======== Entries shown ========

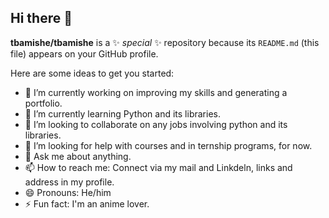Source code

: ## Hi there 👋


**tbamishe/tbamishe** is a ✨ _special_ ✨ repository because its `README.md` (this file) appears on your GitHub profile.

Here are some ideas to get you started:

- 🔭 I’m currently working on improving my skills and generating a portfolio.
- 🌱 I’m currently learning Python and its libraries.
- 👯 I’m looking to collaborate on any jobs involving python and its libraries.
- 🤔 I’m looking for help with courses and in ternship programs, for now.
- 💬 Ask me about anything.
- 📫 How to reach me: Connect via my mail and Linkdeln, links and address in my profile.
- 😄 Pronouns: He/him
- ⚡ Fun fact: I'm an anime lover.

========

» Requirement: We ask that the entries above be copied exactly, with the pictures omitted.

» Answer to the problem:
Source code

: ## Hi there 👋


**tbamishe/tbamishe** is a ✨ _special_ ✨ repository because its `README.md` (this file) appears on your GitHub profile.

Here are some ideas to get you started:

- 🔭 I’m currently working on improving my skills and generating a portfolio.
- 🌱 I’m currently learning Python and its libraries.
- 👯 I’m looking to collaborate on any jobs involving python and its libraries.
- 🤔 I’m looking for help with courses and in ternship programs, for now.
- 💬 Ask me about anything.
- 📫 How to reach me: Connect via my mail and Linkdeln, links and address in my profile.
- 😄 Pronouns: He/him
- ⚡ Fun fact: I'm an anime lover.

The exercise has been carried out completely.